**Task directions**.
Reproduce exactly the lines below, from the first through the one containing "That is because the", and nothing more.

Given entries Start Marker

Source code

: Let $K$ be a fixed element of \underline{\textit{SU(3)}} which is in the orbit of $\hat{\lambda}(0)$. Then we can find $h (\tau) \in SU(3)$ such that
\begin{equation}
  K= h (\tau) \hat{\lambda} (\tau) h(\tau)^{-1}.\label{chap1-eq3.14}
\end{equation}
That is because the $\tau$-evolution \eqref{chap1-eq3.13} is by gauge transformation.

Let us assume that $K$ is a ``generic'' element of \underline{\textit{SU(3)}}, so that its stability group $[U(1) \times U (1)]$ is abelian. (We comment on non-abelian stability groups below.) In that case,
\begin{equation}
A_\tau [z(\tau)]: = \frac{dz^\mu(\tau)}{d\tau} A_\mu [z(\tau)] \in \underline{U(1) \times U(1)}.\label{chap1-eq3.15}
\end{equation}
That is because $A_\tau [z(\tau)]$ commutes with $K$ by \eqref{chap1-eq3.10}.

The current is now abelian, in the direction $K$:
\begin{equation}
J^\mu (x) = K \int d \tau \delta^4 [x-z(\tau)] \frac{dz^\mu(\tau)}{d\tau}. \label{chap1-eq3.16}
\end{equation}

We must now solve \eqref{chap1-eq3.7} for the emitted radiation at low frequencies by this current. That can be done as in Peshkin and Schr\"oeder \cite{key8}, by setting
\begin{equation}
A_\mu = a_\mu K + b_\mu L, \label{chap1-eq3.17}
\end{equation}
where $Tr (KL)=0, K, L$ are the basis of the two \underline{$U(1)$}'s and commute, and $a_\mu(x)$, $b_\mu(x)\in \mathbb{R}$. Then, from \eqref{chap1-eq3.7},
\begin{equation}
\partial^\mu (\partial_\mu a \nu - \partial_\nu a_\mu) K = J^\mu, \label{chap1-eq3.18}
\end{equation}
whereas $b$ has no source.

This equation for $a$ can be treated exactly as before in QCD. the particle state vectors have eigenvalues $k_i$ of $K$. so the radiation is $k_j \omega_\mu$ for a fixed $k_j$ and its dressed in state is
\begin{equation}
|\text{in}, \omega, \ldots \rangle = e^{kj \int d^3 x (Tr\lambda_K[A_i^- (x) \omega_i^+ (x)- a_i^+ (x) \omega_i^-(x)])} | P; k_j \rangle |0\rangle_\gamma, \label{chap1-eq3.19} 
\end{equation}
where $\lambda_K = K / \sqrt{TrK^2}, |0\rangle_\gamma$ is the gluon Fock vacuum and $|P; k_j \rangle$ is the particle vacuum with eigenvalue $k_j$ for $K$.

Given entries End Marker

**Response to this task**.
Source code

: Let $K$ be a fixed element of \underline{\textit{SU(3)}} which is in the orbit of $\hat{\lambda}(0)$. Then we can find $h (\tau) \in SU(3)$ such that
\begin{equation}
  K= h (\tau) \hat{\lambda} (\tau) h(\tau)^{-1}.\label{chap1-eq3.14}
\end{equation}
That is because the $\tau$-evolution \eqref{chap1-eq3.13} is by gauge transformation.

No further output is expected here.